The 2016 performance of 52.97 per cent is still a wonder to many who are still at a loss as to what brought about the leap.

Who is to blame?
There is a blame game currently going on. Parents believe teachers are not doing enough to prepare the students for examinations, and government is not playing its part of providing adequate facilities to help the students learn better, teachers on their part are blaming parents for abandoning their responsibility of monitoring their children because they are too busy looking for money. They also blame government for the poor work environment under which they operate. As usual, no one is ready to take responsibility for the abysmal performance of the students a dangerous situation that can only ensure the poor performance continues.

Former Head of National Office (HNO) WAEC Nigeria, Mr. Charles Eguridu, said the whole society, the changing attitude and economic fortunes of parents and government are responsible for the decline in students’ performance in public examinations. According to him, “In those days, when we were in school, we had the privilege of being in the boarding house. We had specific periods for reading; we had periods for games and the teacher ratio was such that, you could have a teacher supervise about 20 students.

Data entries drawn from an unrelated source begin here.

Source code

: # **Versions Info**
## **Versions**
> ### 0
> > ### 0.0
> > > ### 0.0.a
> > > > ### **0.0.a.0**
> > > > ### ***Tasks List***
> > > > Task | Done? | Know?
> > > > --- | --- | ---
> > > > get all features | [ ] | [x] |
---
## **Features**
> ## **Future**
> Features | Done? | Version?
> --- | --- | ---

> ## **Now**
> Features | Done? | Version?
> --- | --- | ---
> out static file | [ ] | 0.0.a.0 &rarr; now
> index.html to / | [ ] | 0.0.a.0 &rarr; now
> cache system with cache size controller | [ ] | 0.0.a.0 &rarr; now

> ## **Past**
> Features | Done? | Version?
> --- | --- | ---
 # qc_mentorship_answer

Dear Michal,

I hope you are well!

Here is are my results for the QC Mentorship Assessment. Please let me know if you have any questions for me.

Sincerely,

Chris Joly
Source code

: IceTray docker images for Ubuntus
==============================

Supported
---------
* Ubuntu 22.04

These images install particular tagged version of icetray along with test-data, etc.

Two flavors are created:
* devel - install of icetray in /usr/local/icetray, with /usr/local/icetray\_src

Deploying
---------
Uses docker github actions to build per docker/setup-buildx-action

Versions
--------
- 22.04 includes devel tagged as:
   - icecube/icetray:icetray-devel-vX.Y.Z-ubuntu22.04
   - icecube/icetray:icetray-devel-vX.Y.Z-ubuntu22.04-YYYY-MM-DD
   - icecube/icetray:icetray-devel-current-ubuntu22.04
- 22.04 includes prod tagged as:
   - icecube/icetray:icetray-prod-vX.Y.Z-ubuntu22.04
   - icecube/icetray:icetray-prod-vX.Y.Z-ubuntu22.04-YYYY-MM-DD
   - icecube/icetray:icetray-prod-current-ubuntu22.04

“But now, we have a situation whereby schools have as many as about 60 students in one class. So, the level of supervision has sort of dropped. Parents leave home around 4a.m. because of traffic and they return at about 9 to 10p.m., when the children have gone to bed. There are no hostels in the schools; the students engage with smartphones and are watching movies. So, what do you expect when there is no supervision?”

It is on record that the education system in Nigeria has been the most neglected despite its strategic importance to the socio-economic and political development of the nation. Budgetary allocation to education in Nigeria is one of the lowest in Africa. For instance, for several years the allocations to education in Nigeria have oscillated between five and nine per cent, getting to about 10 per cent only in the last years of the former President Goodluck Jonathan’s government. And about 80 per cent of the paltry education budgets are allotted to recurrent expenditure. The story is not different for the states.

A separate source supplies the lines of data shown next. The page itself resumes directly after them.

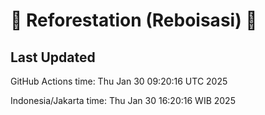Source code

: 
# 🌳 Reforestation (Reboisasi) 🌲

## Last Updated

GitHub Actions time: Thu Jan 30 09:20:16 UTC 2025

Indonesia/Jakarta time: Thu Jan 30 16:20:16 WIB 2025
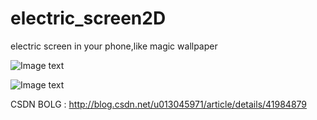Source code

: electric_screen2D
=================

electric screen in your phone,like magic wallpaper

![Image text](https://raw.githubusercontent.com/OneHead/electric_screen2D/master/res/drawable-hdpi/electric.png)

![Image text](https://raw.githubusercontent.com/OneHead/electric_screen2D/master/res/drawable-hdpi/20141217182231041.png)

CSDN BOLG : http://blog.csdn.net/u013045971/article/details/41984879
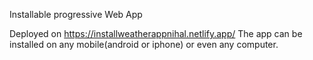 Installable progressive Web App

Deployed on https://installweatherappnihal.netlify.app/
The app can be installed on any mobile(android or iphone) or even any computer.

By contrast, Botswana spends about 19 per cent of its budgets on education; Swaziland spends about 24 per cent; Lesotho spends about 17 per cent; South Africa, about 25 per cent; Cote d’Ivoire, about 30 per cent; Burkina Faso, about 16 per cent; Ghana, about 31 per cent. Kenya spends about 23 per cent of budgets on education; Uganda spends about 27 per cent; Tunisia, about 17 per cent; and Morocco, about 17 per cent.

The percentage budgetary allocations to education in Nigeria sharply contrast with the UNESCO-recommended minimum of 26 per cent for developing countries eager for development. Interestingly, countries that have made giant strides in development are those known to have invested the bulk of their resources in the education of their peoples.
Poor working conditions in the country’s education sector are reported to have made the teaching profession unattractive to high flyers, and a last resort for those who fail to find fortune in other sectors.
Professor Peter Okebukola, former Executive Secretary, National Universities Commission (NUC) and now of the Faculty of Science, Lagos State University (LASU) said that until the teachers are better trained and well motivated, all efforts to improve the quality of the education system will be severely compromised.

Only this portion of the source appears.